La stratégie de Matthieu Chamussy, au moins, est claire. Ce conseiller municipal, seul candidat UMP déclaré à la primaire pour les élections municipales de 2014 à Grenoble (Isère), est en campagne et n'entend pas y renoncer : «Je continue ma route», assure-t-il.
La stratégie de l'autre candidat UMP, en revanche, est plus compliquée à comprendre. Dans une interview au Dauphiné libéré, Alain Carignon, ex-maire de Grenoble de 1983 à 1995, condamné pour corruption et abus de biens sociaux en 1996, déclare qu'il ne «participer(a) pas à la course des perdants». «Je suis pris pour cible par des personnes de mon propre camp», explique-t-il. Comprendre qu'il ne sera pas candidat à la primaire et donc à la mairie ? «Je prends cette décision en l'état, mais je reste dispo et mobilisé, tempère-t-il. S'ils veulent gagner qu'ils m'appellent !»

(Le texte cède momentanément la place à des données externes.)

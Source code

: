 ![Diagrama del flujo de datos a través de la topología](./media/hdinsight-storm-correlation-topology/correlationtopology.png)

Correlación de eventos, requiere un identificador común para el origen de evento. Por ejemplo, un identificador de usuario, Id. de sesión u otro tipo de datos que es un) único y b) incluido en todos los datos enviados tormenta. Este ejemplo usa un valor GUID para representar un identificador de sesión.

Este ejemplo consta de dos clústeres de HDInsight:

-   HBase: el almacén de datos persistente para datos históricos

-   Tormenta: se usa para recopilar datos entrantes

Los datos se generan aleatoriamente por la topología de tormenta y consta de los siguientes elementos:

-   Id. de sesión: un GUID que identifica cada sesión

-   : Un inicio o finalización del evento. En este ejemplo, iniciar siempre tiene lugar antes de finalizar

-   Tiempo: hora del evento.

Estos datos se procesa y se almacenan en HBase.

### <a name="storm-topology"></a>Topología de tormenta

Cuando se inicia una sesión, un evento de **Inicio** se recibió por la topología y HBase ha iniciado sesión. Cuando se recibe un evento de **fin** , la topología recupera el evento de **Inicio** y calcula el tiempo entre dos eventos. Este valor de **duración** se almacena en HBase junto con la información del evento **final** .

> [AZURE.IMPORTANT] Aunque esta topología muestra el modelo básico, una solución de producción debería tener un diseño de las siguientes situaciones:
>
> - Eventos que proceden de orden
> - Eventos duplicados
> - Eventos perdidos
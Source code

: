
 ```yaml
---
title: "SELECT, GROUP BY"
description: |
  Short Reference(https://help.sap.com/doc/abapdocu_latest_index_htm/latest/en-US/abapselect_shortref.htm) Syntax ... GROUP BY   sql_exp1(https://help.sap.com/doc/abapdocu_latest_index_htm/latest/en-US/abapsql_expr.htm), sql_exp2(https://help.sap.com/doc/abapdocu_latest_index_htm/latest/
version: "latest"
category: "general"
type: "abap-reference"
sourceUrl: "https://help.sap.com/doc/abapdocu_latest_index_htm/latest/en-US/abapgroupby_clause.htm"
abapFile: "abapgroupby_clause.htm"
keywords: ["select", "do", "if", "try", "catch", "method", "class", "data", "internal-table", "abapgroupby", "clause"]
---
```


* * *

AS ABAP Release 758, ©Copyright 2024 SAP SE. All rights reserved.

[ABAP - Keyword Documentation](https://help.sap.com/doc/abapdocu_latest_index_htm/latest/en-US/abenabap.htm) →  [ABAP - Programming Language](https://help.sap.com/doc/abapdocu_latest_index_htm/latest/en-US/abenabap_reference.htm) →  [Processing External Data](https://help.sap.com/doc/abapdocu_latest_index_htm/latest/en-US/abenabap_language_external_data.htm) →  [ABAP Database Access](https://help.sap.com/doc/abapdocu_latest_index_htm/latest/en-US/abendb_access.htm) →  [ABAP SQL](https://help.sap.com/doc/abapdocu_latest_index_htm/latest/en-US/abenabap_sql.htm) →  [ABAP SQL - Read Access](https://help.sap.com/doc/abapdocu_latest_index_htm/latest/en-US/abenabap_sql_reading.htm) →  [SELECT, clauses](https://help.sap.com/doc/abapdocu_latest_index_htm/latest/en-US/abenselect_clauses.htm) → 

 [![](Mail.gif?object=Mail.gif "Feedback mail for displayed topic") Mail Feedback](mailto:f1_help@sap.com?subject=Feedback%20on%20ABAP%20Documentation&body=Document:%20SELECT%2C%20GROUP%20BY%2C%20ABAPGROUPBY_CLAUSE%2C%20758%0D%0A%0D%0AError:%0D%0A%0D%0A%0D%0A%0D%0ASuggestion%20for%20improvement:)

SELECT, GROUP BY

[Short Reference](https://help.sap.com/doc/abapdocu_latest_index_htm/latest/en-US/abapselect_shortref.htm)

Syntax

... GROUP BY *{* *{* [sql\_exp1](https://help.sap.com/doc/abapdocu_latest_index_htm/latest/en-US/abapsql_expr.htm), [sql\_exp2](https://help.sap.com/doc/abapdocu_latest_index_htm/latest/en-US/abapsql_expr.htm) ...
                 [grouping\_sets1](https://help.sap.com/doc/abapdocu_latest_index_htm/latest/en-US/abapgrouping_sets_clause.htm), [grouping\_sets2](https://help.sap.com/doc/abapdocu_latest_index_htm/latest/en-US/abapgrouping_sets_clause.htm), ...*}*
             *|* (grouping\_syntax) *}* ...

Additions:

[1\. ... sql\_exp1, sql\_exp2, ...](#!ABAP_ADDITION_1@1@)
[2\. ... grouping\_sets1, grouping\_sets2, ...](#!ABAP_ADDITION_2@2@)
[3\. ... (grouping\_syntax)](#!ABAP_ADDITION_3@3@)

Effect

«Bâillonner». En théorie, la balle est dans le camp du conseil des primaires. Ce matin, ces quatre «sages» vont se réunir. S'ils décident la reprise du processus, Carignon repartira-t-il en campagne ? L'ex-maire de Grenoble refuse de répondre. Au départ, le conseil des primaires devait se réunir, non pas pour clarifier les positions de Carignon, mais pour résoudre une situation de blocage.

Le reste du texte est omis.